There's a lot we can learn from the great programmers of our time. What follows is a list of quotes from them relevant to /tech/...
>I have a mouse, but don't have a mouse driver for MINIX and have never felt the need to write one. Typing "rm x y z" is a lot faster than clicking five times and then having to convince the system that you really, truly, mean it and this is not a mistake and that you are consenting adult over 18 and that you completely understand the consequences and you still want to do it.
>I can type faster than I can point. And my mother told me that pointing is impolite.
>UNIX does not allow path names to be prefixed by a drive name or number; that would be precisely the kind of device dependence that operating systems ought to eliminate.
>The only real argument for monolithic systems was performance, and there is now enough evidence showing that microkernel systems can be just as fast as monolithic systems.
- Andrew S. Tanenbaum
>From an operating system research point of view, Unix is if not dead certainly old stuff, and it's clear that people should be looking beyond it.
>Unix has retarded OS research by 10 years and linux has retarded it by 20.
>Steve Jobs has said that Xwindows is brain-damamged and will disappear in two years. He got it half-right.
>One of the obvious things that went wrong with Multics as a commercial success was just that it was sort of over-engineered in a sense. There was just too much in it.
- Dennis Ritchie
>Avoiding complexity reduces bugs.
>I started Linux as a desktop operating system. And it's the only area where Linux hasn't completely taken over. That just annoys the hell out of me.
>I'd like to point out that I don't think that there is anything fundamentally superior in the GPL as compared to the BSD license, for example. But the GPL is what I want to program with, because unlike the BSD license it guarantees that anybody who works on the project in the future will also contribute their changes back to the community.
>Security people are often the black-and-white kind of people that I can't stand. I think the OpenBSD crowd is a bunch of masturbating monkeys, in that they make such a big deal about concentrating on security to the point where they pretty much admit that nothing else matters to them.
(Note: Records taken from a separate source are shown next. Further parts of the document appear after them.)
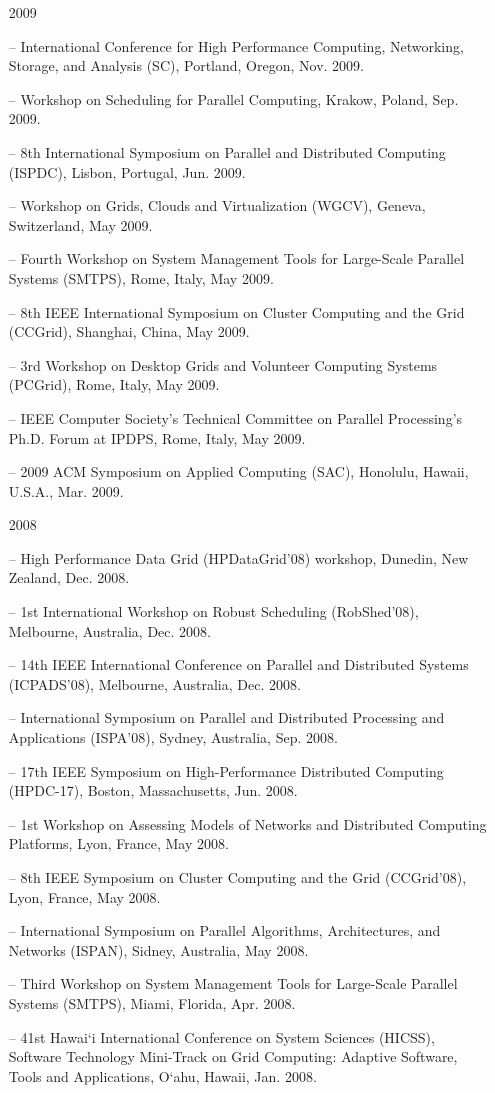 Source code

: \documentclass[times,11pt]{letter}
\begin{document}
\begin{itemize}
\item [2009]
\item[--]  International Conference for High Performance Computing, Networking, Storage, and Analysis (SC), Portland, Oregon, Nov. 2009.
\item[--]  Workshop on Scheduling for Parallel Computing, Krakow, Poland, Sep. 2009.
\item[--]  8th International Symposium on Parallel and Distributed Computing (ISPDC), Lisbon, Portugal, Jun. 2009.
\item[--]  Workshop on Grids, Clouds and Virtualization (WGCV), Geneva, Switzerland, May 2009.
\item[--]  Fourth Workshop on System Management Tools for Large-Scale Parallel Systems (SMTPS), Rome, Italy, May 2009.
\item[--]  8th IEEE International Symposium on Cluster Computing and the Grid (CCGrid), Shanghai, China, May 2009.
\item[--]  3rd Workshop on Desktop Grids and Volunteer Computing Systems (PCGrid), Rome, Italy, May 2009.
\item[--]  IEEE Computer Society's Technical Committee on Parallel Processing's Ph.D. Forum at IPDPS, Rome, Italy, May 2009.
\item[--]  2009 ACM Symposium on Applied Computing (SAC), Honolulu, Hawaii, U.S.A., Mar. 2009.

\item [2008]
\item[--]  High Performance Data Grid (HPDataGrid'08) workshop, Dunedin, New Zealand, Dec. 2008.
\item[--]  1st International Workshop on Robust Scheduling (RobShed'08), Melbourne, Australia, Dec. 2008.
\item[--]  14th IEEE International Conference on Parallel and Distributed Systems (ICPADS'08), Melbourne, Australia, Dec. 2008.
\item[--]  International Symposium on Parallel and Distributed Processing and Applications (ISPA'08), Sydney, Australia, Sep. 2008.
\item[--]  17th IEEE Symposium on High-Performance Distributed Computing (HPDC-17), Boston, Massachusetts, Jun. 2008. 
\item[--]  1st Workshop on Assessing Models of Networks and Distributed Computing Platforms, Lyon, France, May 2008. 
\item[--]  8th IEEE Symposium on Cluster Computing and the Grid (CCGrid'08), Lyon, France, May 2008. 
\item[--]  International Symposium on Parallel Algorithms, Architectures, and Networks (ISPAN), Sidney, Australia, May 2008.
\item[--]  Third Workshop on System Management Tools for Large-Scale Parallel Systems (SMTPS), Miami, Florida, Apr. 2008.
\item[--]  41st Hawai`i International Conference on System Sciences (HICSS), Software Technology Mini-Track on Grid Computing: Adaptive Software, Tools and Applications, O`ahu, Hawaii, Jan. 2008. 


\end{itemize}
\end{document}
>A computer is like air conditioning - it becomes useless when you open Windows
>And what's the Internet without the rick-roll?
- Linus Torvalds
>Proprietary software tends to have malicious features. The point is with a proprietary program, when the users dont have the source code, we can never tell. So you must consider every proprietary program as potential malware.
>If the users don't control the program, the program controls the users. With proprietary software, there is always some entity, the "owner" of the program, that controls the program and through it, exercises power over its users. A nonfree program is a yoke, an instrument of unjust power.
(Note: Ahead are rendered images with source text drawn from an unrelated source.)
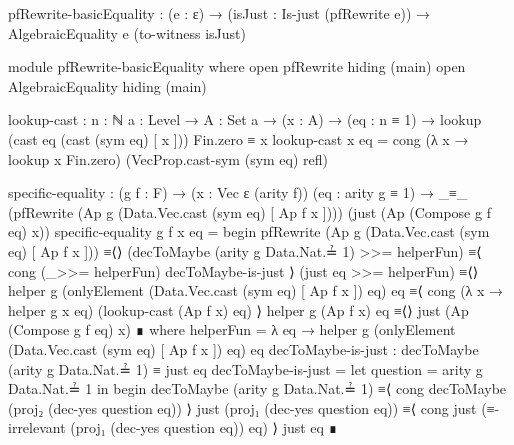 \documentclass{report}
\begin{document}
\begin{code}
    pfRewrite-basicEquality :
      (e : ε) →
      (isJust : Is-just (pfRewrite e)) →
      AlgebraicEquality e (to-witness isJust)

    module pfRewrite-basicEquality where
      open pfRewrite hiding (main)
      open AlgebraicEquality hiding (main)

      lookup-cast :
        {n : ℕ}
        {a : Level} →
        {A : Set a} →
        (x : A) →
        (eq : n ≡ 1) →
        lookup (cast eq (cast (sym eq) [ x ])) Fin.zero ≡ x
      lookup-cast x eq = cong (λ x → lookup x Fin.zero)
                              (VecProp.cast-sym (sym eq) refl)

      specific-equality :
        (g f : F) →
        (x : Vec ε (arity f))
        (eq : arity g ≡ 1) →
        _≡_ (pfRewrite (Ap g (Data.Vec.cast (sym eq) [ Ap f x ])))
            (just (Ap (Compose g f eq) x))
      specific-equality g f x eq = begin
        pfRewrite (Ap g (Data.Vec.cast (sym eq) [ Ap f x ]))
          ≡⟨⟩
        (decToMaybe (arity g Data.Nat.≟ 1) >>= helperFun)
          ≡⟨ cong (_>>= helperFun) decToMaybe-is-just ⟩
        (just eq >>= helperFun)
          ≡⟨⟩
        helper g (onlyElement (Data.Vec.cast (sym eq) [ Ap f x ]) eq) eq
          ≡⟨ cong (λ x → helper g x eq) (lookup-cast (Ap f x) eq) ⟩
        helper g (Ap f x) eq
          ≡⟨⟩
        just (Ap (Compose g f eq) x) ∎
        where
        helperFun =
          λ eq → helper g
                        (onlyElement (Data.Vec.cast (sym eq)
                                                    [ Ap f x ])
                                     eq)
                        eq
        decToMaybe-is-just : decToMaybe (arity g Data.Nat.≟ 1) ≡ just eq
        decToMaybe-is-just = let question = arity g Data.Nat.≟ 1 in begin
          decToMaybe (arity g Data.Nat.≟ 1)
            ≡⟨ cong decToMaybe (proj₂ (dec-yes question eq)) ⟩
          just (proj₁ (dec-yes question eq))
            ≡⟨ cong just (≡-irrelevant (proj₁ (dec-yes question eq)) eq) ⟩
          just eq ∎


\end{code}
\end{document}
>Writing non-free software is not an ethically legitimate activity, so if people who do this run into trouble, that's good! All businesses based on non-free software ought to fail, and the sooner the better.
>Paying isn’t wrong, and being paid isn’t wrong. Trampling other people’s freedom and community is wrong, so the free software movement aims to put an end to it, at least in the area of software.
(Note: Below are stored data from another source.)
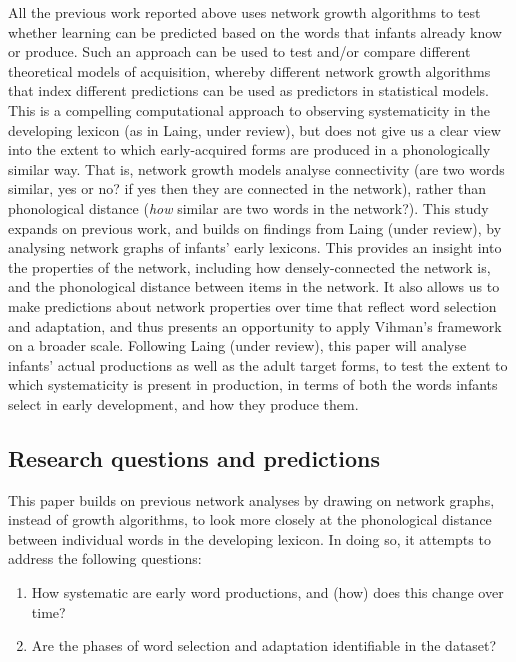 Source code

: \documentclass[
  man]{apa6}
\providecommand{\tightlist}{%
  \setlength{\itemsep}{0pt}\setlength{\parskip}{0pt}}
\begin{document}
All the previous work reported above uses network growth algorithms to test whether learning can be predicted based on the words that infants already know or produce. Such an approach can be used to test and/or compare different theoretical models of acquisition, whereby different network growth algorithms that index different predictions can be used as predictors in statistical models. This is a compelling computational approach to observing systematicity in the developing lexicon (as in Laing, under review), but does not give us a clear view into the extent to which early-acquired forms are produced in a phonologically similar way. That is, network growth models analyse connectivity (are two words similar, yes or no? if yes then they are connected in the network), rather than phonological distance (\emph{how} similar are two words in the network?). This study expands on previous work, and builds on findings from Laing (under review), by analysing network graphs of infants' early lexicons. This provides an insight into the properties of the network, including how densely-connected the network is, and the phonological distance between items in the network. It also allows us to make predictions about network properties over time that reflect word selection and adaptation, and thus presents an opportunity to apply Vihman's framework on a broader scale. Following Laing (under review), this paper will analyse infants' actual productions as well as the adult target forms, to test the extent to which systematicity is present in production, in terms of both the words infants select in early development, and how they produce them.

\hypertarget{research-questions-and-predictions}{%
\subsection{Research questions and predictions}\label{research-questions-and-predictions}}

This paper builds on previous network analyses by drawing on network graphs, instead of growth algorithms, to look more closely at the phonological distance between individual words in the developing lexicon. In doing so, it attempts to address the following questions:

\begin{enumerate}
\def\labelenumi{\arabic{enumi}.}
\tightlist
\item
  How systematic are early word productions, and (how) does this change over time?
\item
  Are the phases of word selection and adaptation identifiable in the dataset?
\end{enumerate}
\end{document}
>Free software' is a matter of liberty, not price. To understand the concept, you should think of 'free' as in 'free speech,' not as in 'free beer'.
>I've read that male dolphins try to have sex with humans, and female apes solicit sex from humans. What is wrong with giving them what they want, if that's what turns you on, or even just to gratify them?
>I'm the last survivor of a dead culture. And I don't really belong in the world anymore. And in some ways I feel I ought to be dead.